Data to examine ▸
^^^^^^^^^^^^^^^^
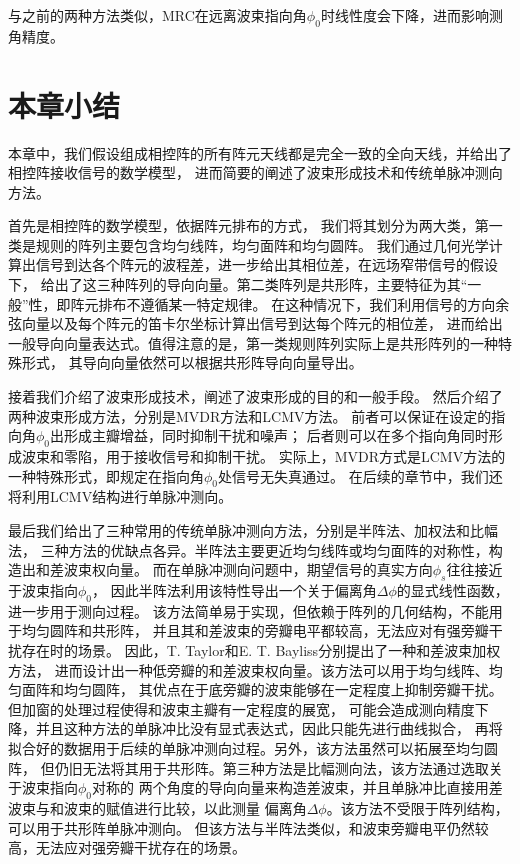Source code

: \documentclass[master]{thesis-uestc}
\begin{document}
与之前的两种方法类似，MRC在远离波束指向角$\phi_0$时线性度会下降，进而影响测角精度。

\section{本章小结}
本章中，我们假设组成相控阵的所有阵元天线都是完全一致的全向天线，并给出了相控阵接收信号的数学模型，
进而简要的阐述了波束形成技术和传统单脉冲测向方法。

首先是相控阵的数学模型，依据阵元排布的方式，
我们将其划分为两大类，第一类是规则的阵列主要包含均匀线阵，均匀面阵和均匀圆阵。
我们通过几何光学计算出信号到达各个阵元的波程差，进一步给出其相位差，在远场窄带信号的假设下，
给出了这三种阵列的导向向量。第二类阵列是共形阵，主要特征为其“一般”性，即阵元排布不遵循某一特定规律。
在这种情况下，我们利用信号的方向余弦向量以及每个阵元的笛卡尔坐标计算出信号到达每个阵元的相位差，
进而给出一般导向向量表达式。值得注意的是，第一类规则阵列实际上是共形阵列的一种特殊形式，
其导向向量依然可以根据共形阵导向向量导出。

接着我们介绍了波束形成技术，阐述了波束形成的目的和一般手段。
然后介绍了两种波束形成方法，分别是MVDR方法和LCMV方法。
前者可以保证在设定的指向角$\phi_0$出形成主瓣增益，同时抑制干扰和噪声；
后者则可以在多个指向角同时形成波束和零陷，用于接收信号和抑制干扰。
实际上，MVDR方式是LCMV方法的一种特殊形式，即规定在指向角$\phi_0$处信号无失真通过。
在后续的章节中，我们还将利用LCMV结构进行单脉冲测向。

最后我们给出了三种常用的传统单脉冲测向方法，分别是半阵法、加权法和比幅法，
三种方法的优缺点各异。半阵法主要更近均匀线阵或均匀面阵的对称性，构造出和差波束权向量。
而在单脉冲测向问题中，期望信号的真实方向$\phi_s$往往接近于波束指向$\phi_0$，
因此半阵法利用该特性导出一个关于偏离角$\Delta\phi$的显式线性函数，进一步用于测向过程。
该方法简单易于实现，但依赖于阵列的几何结构，不能用于均匀圆阵和共形阵，
并且其和差波束的旁瓣电平都较高，无法应对有强旁瓣干扰存在时的场景。
因此，T. Taylor和E. T. Bayliss分别提出了一种和差波束加权方法，
进而设计出一种低旁瓣的和差波束权向量。该方法可以用于均匀线阵、均匀面阵和均匀圆阵，
其优点在于底旁瓣的波束能够在一定程度上抑制旁瓣干扰。但加窗的处理过程使得和波束主瓣有一定程度的展宽，
可能会造成测向精度下降，并且这种方法的单脉冲比没有显式表达式，因此只能先进行曲线拟合，
再将拟合好的数据用于后续的单脉冲测向过程。另外，该方法虽然可以拓展至均匀圆阵，
但仍旧无法将其用于共形阵。第三种方法是比幅测向法，该方法通过选取关于波束指向$\phi_0$对称的
两个角度的导向向量来构造差波束，并且单脉冲比直接用差波束与和波束的赋值进行比较，以此测量
偏离角$\Delta\phi$。该方法不受限于阵列结构，可以用于共形阵单脉冲测向。
但该方法与半阵法类似，和波束旁瓣电平仍然较高，无法应对强旁瓣干扰存在的场景。
\end{document}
^^^^^^^^^^^^^^^^
Work instruction ▸
Retype all the entries exactly; drop the pictures.

Answer section ▸
Source code

: \documentclass[master]{thesis-uestc}
\begin{document}
与之前的两种方法类似，MRC在远离波束指向角$\phi_0$时线性度会下降，进而影响测角精度。

\section{本章小结}
本章中，我们假设组成相控阵的所有阵元天线都是完全一致的全向天线，并给出了相控阵接收信号的数学模型，
进而简要的阐述了波束形成技术和传统单脉冲测向方法。

首先是相控阵的数学模型，依据阵元排布的方式，
我们将其划分为两大类，第一类是规则的阵列主要包含均匀线阵，均匀面阵和均匀圆阵。
我们通过几何光学计算出信号到达各个阵元的波程差，进一步给出其相位差，在远场窄带信号的假设下，
给出了这三种阵列的导向向量。第二类阵列是共形阵，主要特征为其“一般”性，即阵元排布不遵循某一特定规律。
在这种情况下，我们利用信号的方向余弦向量以及每个阵元的笛卡尔坐标计算出信号到达每个阵元的相位差，
进而给出一般导向向量表达式。值得注意的是，第一类规则阵列实际上是共形阵列的一种特殊形式，
其导向向量依然可以根据共形阵导向向量导出。

接着我们介绍了波束形成技术，阐述了波束形成的目的和一般手段。
然后介绍了两种波束形成方法，分别是MVDR方法和LCMV方法。
前者可以保证在设定的指向角$\phi_0$出形成主瓣增益，同时抑制干扰和噪声；
后者则可以在多个指向角同时形成波束和零陷，用于接收信号和抑制干扰。
实际上，MVDR方式是LCMV方法的一种特殊形式，即规定在指向角$\phi_0$处信号无失真通过。
在后续的章节中，我们还将利用LCMV结构进行单脉冲测向。

最后我们给出了三种常用的传统单脉冲测向方法，分别是半阵法、加权法和比幅法，
三种方法的优缺点各异。半阵法主要更近均匀线阵或均匀面阵的对称性，构造出和差波束权向量。
而在单脉冲测向问题中，期望信号的真实方向$\phi_s$往往接近于波束指向$\phi_0$，
因此半阵法利用该特性导出一个关于偏离角$\Delta\phi$的显式线性函数，进一步用于测向过程。
该方法简单易于实现，但依赖于阵列的几何结构，不能用于均匀圆阵和共形阵，
并且其和差波束的旁瓣电平都较高，无法应对有强旁瓣干扰存在时的场景。
因此，T. Taylor和E. T. Bayliss分别提出了一种和差波束加权方法，
进而设计出一种低旁瓣的和差波束权向量。该方法可以用于均匀线阵、均匀面阵和均匀圆阵，
其优点在于底旁瓣的波束能够在一定程度上抑制旁瓣干扰。但加窗的处理过程使得和波束主瓣有一定程度的展宽，
可能会造成测向精度下降，并且这种方法的单脉冲比没有显式表达式，因此只能先进行曲线拟合，
再将拟合好的数据用于后续的单脉冲测向过程。另外，该方法虽然可以拓展至均匀圆阵，
但仍旧无法将其用于共形阵。第三种方法是比幅测向法，该方法通过选取关于波束指向$\phi_0$对称的
两个角度的导向向量来构造差波束，并且单脉冲比直接用差波束与和波束的赋值进行比较，以此测量
偏离角$\Delta\phi$。该方法不受限于阵列结构，可以用于共形阵单脉冲测向。
但该方法与半阵法类似，和波束旁瓣电平仍然较高，无法应对强旁瓣干扰存在的场景。
\end{document}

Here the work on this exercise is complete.